3- Dünya sathında bakıldığında normal şartlarda terör eylemlerinden sonra içişleri bakanları suçlanır; zaman zaman istifaya davet edilir; eylem sayısı artıyorsa bu onların başarısızlığı addedilir. Oysa son dönemde terör meselesiyle ilgili olarak İçişleri Bakanımız değil, ‘eski İçişleri Bakanımız’ Beşir Atalay suçlanıyor.Yıllarca müzakere, diyalog, barışçı çözüm diyen liberaller, bugünlerde açılımın mimarı olarak bilinen Atalay’ı hedefe oturtuyor. Öyleyse muhtemelen Atalay, AKP içerisindeki bir siyasi çizgiyi temsil ediyor.Bu siyasi hat hangisidir, neyi temsil eder bilemiyorum ama şimdiki terörden eski bakanın suçlanması da bizde bir ilk olarak tarihe geçiyor.

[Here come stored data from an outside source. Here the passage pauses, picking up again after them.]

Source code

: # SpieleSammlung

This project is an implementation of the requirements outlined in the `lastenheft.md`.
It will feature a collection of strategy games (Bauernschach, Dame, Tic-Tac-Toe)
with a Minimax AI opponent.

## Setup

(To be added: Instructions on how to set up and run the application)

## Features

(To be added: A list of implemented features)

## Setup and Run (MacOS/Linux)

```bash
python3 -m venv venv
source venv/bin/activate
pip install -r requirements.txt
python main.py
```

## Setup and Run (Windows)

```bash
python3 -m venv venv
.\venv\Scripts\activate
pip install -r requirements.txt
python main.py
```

4- PKK’nın son saldırıları net bir biçimde AKP’yi vuruyor, üstelik hem dışarıdan hem de içeriden. Anketlere bakıldığında bir yanda oy oranlarında eksilme, diğer yanda da yeni bir siyasal parti beklentisinde yükselme görülüyor. Bugünkü şiddet Cumhurbaşkanlığı seçimlerinin de tabanını hazırlıyor. Biz Suriye, Irak, İran üzerine odaklanmışken sanki birileri Türkiye’nin iç siyasetini tanzim ediyor. Peki kimler tasfiye oluyor? Bekleyelim görelim.